Syringoma masquerading as steatocystoma multiplex
Kikkeri Narayanashetty Naveen
Department of Dermatology, No. 10, Skin Out Department Patient, Sri Dharmasthala Manjunatheshwara College of Medical Sciences and Hospital, Sattur, Dharwad 580 009, Karnataka
|How to cite this article:
Naveen KN, Pai VV, Sori T. Syringoma masquerading as steatocystoma multiplex. Indian J Dermatol Venereol Leprol 2012;78:365-366
A 35-year-old married female presented with the history of vulvar skin lesions since 20 years. The lesions gradually appeared on vulva when she was 15 years of age. The lesions were asymptomatic in nature. There was no history of similar lesions elsewhere or in any other family member. Clinical examination revealed multiple, discrete, asymptomatic, firm, dark-brown-colored papules and cysts which were present on the labia majora [Figure - 1]. The size of the lesions varied from 1 mm to 1 cm. Per speculum examination and the bacteriological swabs from both the vulva and the vagina were normal. Systemic examination was also normal. Complete hemogram and chest radiograph was normal. A clinical differential diagnosis of steatocystoma multiplex, Fox-Fordyce′s disease and lymphangioma circumscriptum/lymphangiectasia were considered and one of the lesions was excised for histopathological examination. Histopathology revealed numerous ductules lined by flattened cuboidal epithelium and containing amorphous debris surrounded by hyalinized stroma with the presence of comma shaped appendages [Figure - 2]. All these observations were consistent with the clinical diagnosis of syringoma. Immunohistochemistry for estrogen and progesterone receptors could not be performed due to its nonavailability.

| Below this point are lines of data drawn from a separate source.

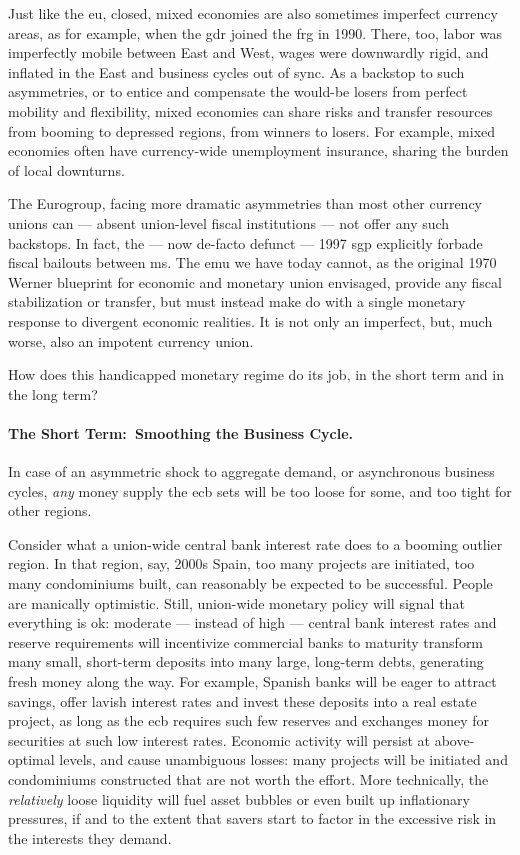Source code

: Just like the \gls{eu}, closed, mixed economies are also sometimes imperfect currency areas, as for example, when the \gls{gdr} joined the \gls{frg} in 1990.
There, too, labor was imperfectly mobile between East and West, wages were downwardly rigid, and inflated in the East and business cycles out of sync.
As a backstop to such asymmetries, or to entice and compensate the would-be losers from perfect mobility and flexibility, mixed economies can share risks and transfer resources from booming to depressed regions, from winners to losers.
For example, mixed economies often have currency-wide unemployment insurance, sharing the burden of local downturns.

The Eurogroup, facing more dramatic asymmetries than most other currency unions can --- absent union-level fiscal institutions --- not offer any such backstops.
In fact, the --- now de-facto defunct --- 1997 \gls{sgp} explicitly forbade fiscal bailouts between \gls{ms}.
The \gls{emu} we have today cannot, as the original 1970 Werner blueprint for economic and monetary union envisaged, provide any fiscal stabilization or transfer, but must instead make do with a single monetary response to divergent economic realities.
It is not only an imperfect, but, much worse, also an impotent currency union.

How does this handicapped monetary regime do its job, in the short term and in the long term?

\paragraph[Short Term]{The Short Term:~Smoothing the Business Cycle.}
In case of an asymmetric shock to aggregate demand, or asynchronous business cycles, \emph{any} money supply the \gls{ecb} sets will be too loose for some, and too tight for other regions.

Consider what a union-wide central bank interest rate does to a booming outlier region.
In that region, say, 2000s Spain, too many projects are initiated, too many condominiums built, can reasonably be expected to be successful.
People are manically optimistic.
Still, union-wide monetary policy will signal that everything is ok:
moderate --- instead of high --- central bank interest rates and reserve requirements will incentivize commercial banks to maturity transform many small, short-term deposits into many large, long-term debts, generating fresh money along the way.
For example, Spanish banks will be eager to attract savings, offer lavish interest rates and invest these deposits into a real estate project, as long as the \gls{ecb} requires such few reserves and exchanges money for securities at such low interest rates.
Economic activity will persist at above-optimal levels, and cause unambiguous losses:
many projects will be initiated and condominiums constructed that are not worth the effort.
More technically, the \emph{relatively} loose liquidity will fuel asset bubbles or even built up inflationary pressures, if and to the extent that savers start to factor in the excessive risk in the interests they demand.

|Figure 1: Multiple, discrete, asymptomatic, firm, dark-brown-colored papules and cyst over the labia majora|
|Figure 2: Histopathology showing numerous ductules lined by flattened cuboidal epithelium and containing amorphous debris surrounded by hyalinized stroma with the presence of comma shaped appendages (H and E, ×10)|
Syringomas are benign adnexal tumors that occur more commonly in the middle-aged females over the periorbital location. Clinically, syringomas appear as small, multiple, firm, skin colored-to-yellowish papules, 1 to 3 mm in diameter, localized most commonly to the lower eyelids and malar areas, but can also occur in the axillae, neck, chest, upper arms, and abdomen. The lesions usually are bilateral and symmetrically distributed. Syringomas affecting the genital area are rare and may affect the genital areas as part of their generalized occurrence. Atypical syringoma include those which are unilateral, linear, or bathing trunk type in distribution. A large series comprising of 18 patients suffering from vulvar syringoma describes the clinicopathologic and immunohistologic features; a total of six patients also had coexisting periorbital syringomas years before the occurrence of vulval lesions. Our patient had only vulval lesions similar to the earlier cases. The lesions were asymptomaic unlike other cases. We cannot comment on the estrogen or progesterone receptor sensitivity of the lesions in our case. Previous studies have shown the variable expressions of progesterone and estrogen receptors with the positive staining of progesterone receptor marker in eight out of nine extragenital syringoma cases. Vulvar syringoma is not been reported from south India and only one case has been reported from India. In spite of our extensive literature search, nowhere syringoma measuring more than 1 cm in diameter has been mentioned.